The writing was on the wall when Apple co-founder Steve Jobs opted not to give his much-anticipated keynote address at the annual Apple Expo, due to health issues. He has now opted to take six months temporary leave from the CEO role.
Apple’s chief operating officer Tim Cook will assume Jobs’ role until he returns.
In an email to Apple staff yesterday, Jobs wrote: “"Unfortunately, the curiosity over my personal health continues to be a distraction not only for me and my family, but everyone else at Apple as well. In addition, during the past week, I have learned that my health-related issues are more complex than I originally thought.
“In order to take myself out of the limelight and focus on my health, and to allow everyone at Apple to focus on delivering extraordinary products, I have decided to take a medical leave of absence until the end of June.”
Jobs’ health came into question in recent years when he had a brush with pancreatic cancer.

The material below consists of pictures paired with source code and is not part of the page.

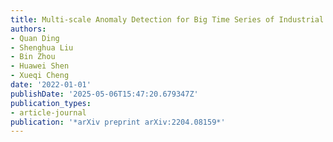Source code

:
 ```yaml
---
title: Multi-scale Anomaly Detection for Big Time Series of Industrial Sensors
authors:
- Quan Ding
- Shenghua Liu
- Bin Zhou
- Huawei Shen
- Xueqi Cheng
date: '2022-01-01'
publishDate: '2025-05-06T15:47:20.679347Z'
publication_types:
- article-journal
publication: '*arXiv preprint arXiv:2204.08159*'
---
```

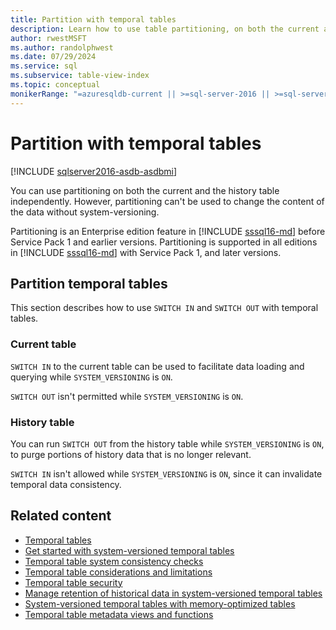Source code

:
 ```yaml
---
title: Partition with temporal tables
description: Learn how to use table partitioning, on both the current and the history table independently.
author: rwestMSFT
ms.author: randolphwest
ms.date: 07/29/2024
ms.service: sql
ms.subservice: table-view-index
ms.topic: conceptual
monikerRange: "=azuresqldb-current || >=sql-server-2016 || >=sql-server-linux-2017 || =azuresqldb-mi-current"
---
```

# Partition with temporal tables

[!INCLUDE [sqlserver2016-asdb-asdbmi](../../includes/applies-to-version/sqlserver2016-asdb-asdbmi.md)]

You can use partitioning on both the current and the history table independently. However, partitioning can't be used to change the content of the data without system-versioning.

Partitioning is an Enterprise edition feature in [!INCLUDE [sssql16-md](../../includes/sssql16-md.md)] before Service Pack 1 and earlier versions. Partitioning is supported in all editions in [!INCLUDE [sssql16-md](../../includes/sssql16-md.md)] with Service Pack 1, and later versions.

## Partition temporal tables

This section describes how to use `SWITCH IN` and `SWITCH OUT` with temporal tables.

### Current table

`SWITCH IN` to the current table can be used to facilitate data loading and querying while `SYSTEM_VERSIONING` is `ON`.

`SWITCH OUT` isn't permitted while `SYSTEM_VERSIONING` is `ON`.

### History table

You can run `SWITCH OUT` from the history table while `SYSTEM_VERSIONING` is `ON`, to purge portions of history data that is no longer relevant.

`SWITCH IN` isn't allowed while `SYSTEM_VERSIONING` is `ON`, since it can invalidate temporal data consistency.

## Related content

- [Temporal tables](temporal-tables.md)
- [Get started with system-versioned temporal tables](getting-started-with-system-versioned-temporal-tables.md)
- [Temporal table system consistency checks](temporal-table-system-consistency-checks.md)
- [Temporal table considerations and limitations](temporal-table-considerations-and-limitations.md)
- [Temporal table security](temporal-table-security.md)
- [Manage retention of historical data in system-versioned temporal tables](manage-retention-of-historical-data-in-system-versioned-temporal-tables.md)
- [System-versioned temporal tables with memory-optimized tables](system-versioned-temporal-tables-with-memory-optimized-tables.md)
- [Temporal table metadata views and functions](temporal-table-metadata-views-and-functions.md)

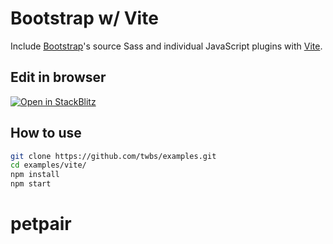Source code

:# Bootstrap w/ Vite

Include [Bootstrap](https://getbootstrap.com)'s source Sass and individual JavaScript plugins with [Vite](https://vitejs.dev/).

## Edit in browser

[![Open in StackBlitz](https://developer.stackblitz.com/img/open_in_stackblitz.svg)](https://stackblitz.com/github/twbs/examples/tree/main/vite?file=src%2Findex.html)

## How to use

```sh
git clone https://github.com/twbs/examples.git
cd examples/vite/
npm install
npm start
```
# petpair
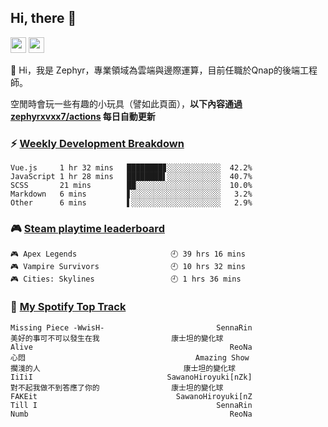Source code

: <!--
**zephyrxvxx7/zephyrxvxx7** is a ✨ _special_ ✨ repository because its `README.md` (this file) appears on your GitHub profile.

Here are some ideas to get you started:

- 🔭 I’m currently working on ...
- 🌱 I’m currently learning ...
- 👯 I’m looking to collaborate on ...
- 🤔 I’m looking for help with ...
- 💬 Ask me about ...
- 📫 How to reach me: ...
- 😄 Pronouns: ...
- ⚡ Fun fact: ...
-->

## Hi, there 👋

<a href="https://www.instagram.com/zephyrxvxx7/"><img src="https://img.shields.io/badge/instagram-3f729b?&style=for-the-badge&logo=instagram&logoColor=white" height=25></a>
<a href="https://zephyrxvxx7.me/"><img src="https://img.shields.io/badge/blog-gray?&style=for-the-badge&logo=hexo&logoColor=white" height=25></a>

👋 Hi，我是 Zephyr，專業領域為雲端與邊際運算，目前任職於Qnap的後端工程師。

空閒時會玩一些有趣的小玩具（譬如此頁面），**以下內容通過 [zephyrxvxx7/actions](https://github.com/zephyrxvxx7/zephyrxvxx7/actions) 每日自動更新**

### ⚡ [Weekly Development Breakdown](https://gist.github.com/zephyrxvxx7/ee1787313f0772b51494d051b5edde7f)

<!-- code_time start -->

```text
Vue.js     1 hr 32 mins   ████████▊░░░░░░░░░░░░  42.2%
JavaScript 1 hr 28 mins   ████████▌░░░░░░░░░░░░  40.7%
SCSS       21 mins        ██░░░░░░░░░░░░░░░░░░░  10.0%
Markdown   6 mins         ▋░░░░░░░░░░░░░░░░░░░░   3.2%
Other      6 mins         ▌░░░░░░░░░░░░░░░░░░░░   2.9%
```

<!-- code_time end -->

### 🎮 [Steam playtime leaderboard](https://gist.github.com/zephyrxvxx7/f77b8978877f959b69d84723c43a4a64)

<!-- steam_time start -->

```text
🎮 Apex Legends                     🕘 39 hrs 16 mins
🎮 Vampire Survivors                🕘 10 hrs 32 mins
🎮 Cities: Skylines                 🕘 1 hrs 36 mins
```

<!-- steam_time end -->

### 🎵 [My Spotify Top Track](https://gist.github.com/zephyrxvxx7/fe159fde5ec9ebea27e03dd63a71e78f)

<!-- spotify_track start -->

```text
Missing Piece -WwisH-                         SennaRin
美好的事可不可以發生在我                康士坦的變化球
Alive                                            ReoNa
心悶                                      Amazing Show
擱淺的人                                康士坦的變化球
IiIiI                              SawanoHiroyuki[nZk]
對不起我做不到答應了你的                康士坦的變化球
FAKEit                               SawanoHiroyuki[nZ
Till I                                        SennaRin
Numb                                             ReoNa
```

<!-- spotify_track end -->
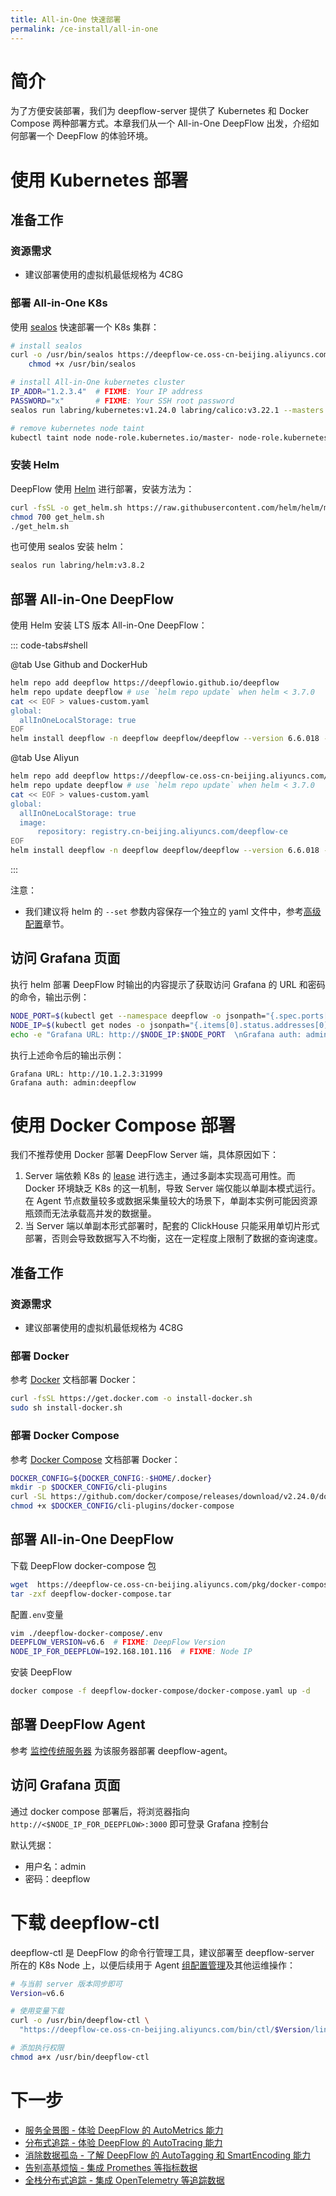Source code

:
 ```yaml
---
title: All-in-One 快速部署
permalink: /ce-install/all-in-one
---
```


# 简介

为了方便安装部署，我们为 deepflow-server 提供了 Kubernetes 和 Docker Compose 两种部署方式。本章我们从一个 All-in-One DeepFlow 出发，介绍如何部署一个 DeepFlow 的体验环境。

# 使用 Kubernetes 部署

## 准备工作

### 资源需求

- 建议部署使用的虚拟机最低规格为 4C8G

### 部署 All-in-One K8s

使用 [sealos](https://github.com/labring/sealos) 快速部署一个 K8s 集群：

```bash
# install sealos
curl -o /usr/bin/sealos https://deepflow-ce.oss-cn-beijing.aliyuncs.com/sealos/sealos && \
    chmod +x /usr/bin/sealos

# install All-in-One kubernetes cluster
IP_ADDR="1.2.3.4"  # FIXME: Your IP address
PASSWORD="x"       # FIXME: Your SSH root password
sealos run labring/kubernetes:v1.24.0 labring/calico:v3.22.1 --masters $IP_ADDR -p $PASSWORD

# remove kubernetes node taint
kubectl taint node node-role.kubernetes.io/master- node-role.kubernetes.io/control-plane- --all
```

### 安装 Helm

DeepFlow 使用 [Helm](https://helm.sh/) 进行部署，安装方法为：

```bash
curl -fsSL -o get_helm.sh https://raw.githubusercontent.com/helm/helm/main/scripts/get-helm-3
chmod 700 get_helm.sh
./get_helm.sh
```

也可使用 sealos 安装 helm：

```bash
sealos run labring/helm:v3.8.2
```

## 部署 All-in-One DeepFlow

使用 Helm 安装 LTS 版本 All-in-One DeepFlow：

::: code-tabs#shell

@tab Use Github and DockerHub

```bash
helm repo add deepflow https://deepflowio.github.io/deepflow
helm repo update deepflow # use `helm repo update` when helm < 3.7.0
cat << EOF > values-custom.yaml
global:
  allInOneLocalStorage: true
EOF
helm install deepflow -n deepflow deepflow/deepflow --version 6.6.018 --create-namespace -f values-custom.yaml
```

@tab Use Aliyun

```bash
helm repo add deepflow https://deepflow-ce.oss-cn-beijing.aliyuncs.com/chart/stable
helm repo update deepflow # use `helm repo update` when helm < 3.7.0
cat << EOF > values-custom.yaml
global:
  allInOneLocalStorage: true
  image:
      repository: registry.cn-beijing.aliyuncs.com/deepflow-ce
EOF
helm install deepflow -n deepflow deepflow/deepflow --version 6.6.018 --create-namespace -f values-custom.yaml
```

:::

注意：

- 我们建议将 helm 的 `--set` 参数内容保存一个独立的 yaml 文件中，参考[高级配置](../best-practice/server-advanced-config/)章节。

## 访问 Grafana 页面

执行 helm 部署 DeepFlow 时输出的内容提示了获取访问 Grafana 的 URL 和密码的命令，输出示例：

```bash
NODE_PORT=$(kubectl get --namespace deepflow -o jsonpath="{.spec.ports[0].nodePort}" services deepflow-grafana)
NODE_IP=$(kubectl get nodes -o jsonpath="{.items[0].status.addresses[0].address}")
echo -e "Grafana URL: http://$NODE_IP:$NODE_PORT  \nGrafana auth: admin:deepflow"
```

执行上述命令后的输出示例：

```text
Grafana URL: http://10.1.2.3:31999
Grafana auth: admin:deepflow
```

# 使用 Docker Compose 部署

我们不推荐使用 Docker 部署 DeepFlow Server 端，具体原因如下：

1. Server 端依赖  K8s 的 [lease](https://kubernetes.io/zh-cn/docs/concepts/architecture/leases/) 进行选主，通过多副本实现高可用性。而 Docker 环境缺乏 K8s 的这一机制，导致 Server 端仅能以单副本模式运行。在 Agent 节点数量较多或数据采集量较大的场景下，单副本实例可能因资源瓶颈而无法承载高并发的数据量。
2. 当 Server 端以单副本形式部署时，配套的 ClickHouse 只能采用单切片形式部署，否则会导致数据写入不均衡，这在一定程度上限制了数据的查询速度。

## 准备工作

### 资源需求

- 建议部署使用的虚拟机最低规格为 4C8G

### 部署 Docker

参考 [Docker](https://docs.docker.com/engine/install/) 文档部署 Docker：

```bash
curl -fsSL https://get.docker.com -o install-docker.sh
sudo sh install-docker.sh
```

### 部署 Docker Compose

参考 [Docker Compose](https://docs.docker.com/compose/install/linux/#install-the-plugin-manually) 文档部署 Docker：

```bash
DOCKER_CONFIG=${DOCKER_CONFIG:-$HOME/.docker}
mkdir -p $DOCKER_CONFIG/cli-plugins
curl -SL https://github.com/docker/compose/releases/download/v2.24.0/docker-compose-linux-x86_64 -o $DOCKER_CONFIG/cli-plugins/docker-compose
chmod +x $DOCKER_CONFIG/cli-plugins/docker-compose
```

## 部署 All-in-One DeepFlow

下载 DeepFlow docker-compose 包

```bash
wget  https://deepflow-ce.oss-cn-beijing.aliyuncs.com/pkg/docker-compose/latest/linux/deepflow-docker-compose.tar
tar -zxf deepflow-docker-compose.tar
```

配置`.env`变量

```bash
vim ./deepflow-docker-compose/.env
DEEPFLOW_VERSION=v6.6  # FIXME: DeepFlow Version
NODE_IP_FOR_DEEPFLOW=192.168.101.116  # FIXME: Node IP
```

安装 DeepFlow

```bash
docker compose -f deepflow-docker-compose/docker-compose.yaml up -d
```

## 部署 DeepFlow Agent

参考 [监控传统服务器](./legacy-host) 为该服务器部署 deepflow-agent。

## 访问 Grafana 页面

通过 docker compose 部署后，将浏览器指向 `http://<$NODE_IP_FOR_DEEPFLOW>:3000` 即可登录 Grafana 控制台

默认凭据：
- 用户名：admin
- 密码：deepflow

# 下载 deepflow-ctl

deepflow-ctl 是 DeepFlow 的命令行管理工具，建议部署至 deepflow-server 所在的 K8s Node 上，以便后续用于 Agent [组配置管理](../best-practice/agent-advanced-config)及其他运维操作：

```bash
# 与当前 server 版本同步即可
Version=v6.6

# 使用变量下载
curl -o /usr/bin/deepflow-ctl \
  "https://deepflow-ce.oss-cn-beijing.aliyuncs.com/bin/ctl/$Version/linux/$(arch | sed 's|x86_64|amd64|' | sed 's|aarch64|arm64|')/deepflow-ctl"

# 添加执行权限
chmod a+x /usr/bin/deepflow-ctl
```

# 下一步

- [服务全景图 - 体验 DeepFlow 的 AutoMetrics 能力](../features/universal-map/auto-metrics/)
- [分布式追踪 - 体验 DeepFlow 的 AutoTracing 能力](../features/distributed-tracing/auto-tracing/)
- [消除数据孤岛 - 了解 DeepFlow 的 AutoTagging 和 SmartEncoding 能力](../features/auto-tagging/eliminate-data-silos/)
- [告别高基烦恼 - 集成 Promethes 等指标数据](../integration/input/metrics/metrics-auto-tagging/)
- [全栈分布式追踪 - 集成 OpenTelemetry 等追踪数据](../integration/input/tracing/full-stack-distributed-tracing/)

Speculation came to a head in August when a newswire service prematurely ran an obituary. As soon as the obituary was published it was taken down, but it didn’t escape the notice of wily bloggers who drew attention to it. It was the second time that Jobs (53) was prematurely declared dead.
Jobs, who started Apple in the late 1970s with pal Steve Wozniak returned to Apple in 1997 signalling a massive reversal in the company’s fortunes and leading to a flurry of innovation that saw new products from the iMac to the iPod and lately the iPhone.
In his email, Jobs said he planned to remain involved in taking strategic decisions while on his leave of absence.
The question for the future is will Jobs resume his position in time to present at the June Apple Worldwide Developers Conference and, if so, will he decide to remain at the helm of the iconic computer company, or announce a successor?